Has Microsoft Turned a Corner in its Bid to Sell in Japan?

Far away in a land called Japan, a nation that retains a disproportionately large level of influence on the global games industry, there is an annual exhibition of new games and hardware. This event is the Tokyo Game Show, which runs for a few days every September, and it brings together most of the Japanese videogame scene (only Nintendo is consistently absent).

Representatives of Western developers and publishers also turn up in their droves - wearing suits and positioning sunglasses on their heads to give an impression that they are businesspeople but also ‘down with the kids’. And then, after a couple of business days, the rabid gamer public is allowed entrance and the suits disappear in a sea of odorous geekdom. It’s quite something to behold.

The Microsoft Booth
This year, your hardworking correspondents (without a suit between us) landed in Tokyo and took a train out to the suburbs, which is where the Makuhari Messe venue is located. Tokyo Game Show kicked off there and we eventually made our way to Microsoft’s glowing white stand, where Halo 3 was being promoted loudly because … well, it’s Halo 3. It won’t have as big an impact in Japan as it will have elsewhere, but Japanese players (and Japanese members of the press we spoke with) have a great respect for the quality of the Halo series. It’s just not really their cup of tea.

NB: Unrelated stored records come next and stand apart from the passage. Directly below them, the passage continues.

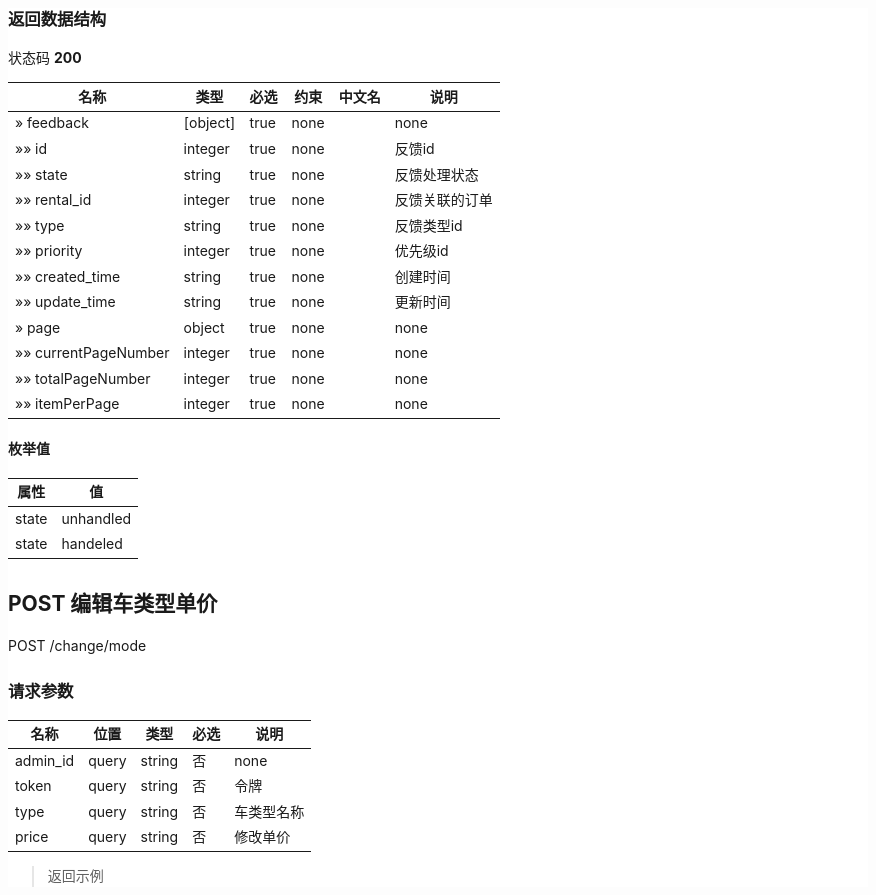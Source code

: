 ### 返回数据结构

状态码 **200**

|名称|类型|必选|约束|中文名|说明|
|---|---|---|---|---|---|
|» feedback|[object]|true|none||none|
|»» id|integer|true|none||反馈id|
|»» state|string|true|none||反馈处理状态|
|»» rental_id|integer|true|none||反馈关联的订单|
|»» type|string|true|none||反馈类型id|
|»» priority|integer|true|none||优先级id|
|»» created_time|string|true|none||创建时间|
|»» update_time|string|true|none||更新时间|
|» page|object|true|none||none|
|»» currentPageNumber|integer|true|none||none|
|»» totalPageNumber|integer|true|none||none|
|»» itemPerPage|integer|true|none||none|

#### 枚举值

|属性|值|
|---|---|
|state|unhandled|
|state|handeled|

## POST 编辑车类型单价

POST /change/mode

### 请求参数

|名称|位置|类型|必选|说明|
|---|---|---|---|---|
|admin_id|query|string| 否 |none|
|token|query|string| 否 |令牌|
|type|query|string| 否 |车类型名称|
|price|query|string| 否 |修改单价|

> 返回示例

Lost Odyssey, though? Now you’re talking the language of Japanese gamers (Japanese, presumably). Hironobu Sakaguchi, one of the biggest (and longest) names in the history of Japanese games, was at Microsoft’s booth - moustache in tow - to demonstrate how much progress his Mistwalker team had made with its next epic RPG (its last project was the three-disc marathon of Blue Dragon). It appears that Lost Odyssey’s scheduled December 8 release in Japan (February in Oz) is a realistic target, because the Tokyo Game Show build was already looking complete. Fans of Sakaguchi assembled to gawp at him, poor chap.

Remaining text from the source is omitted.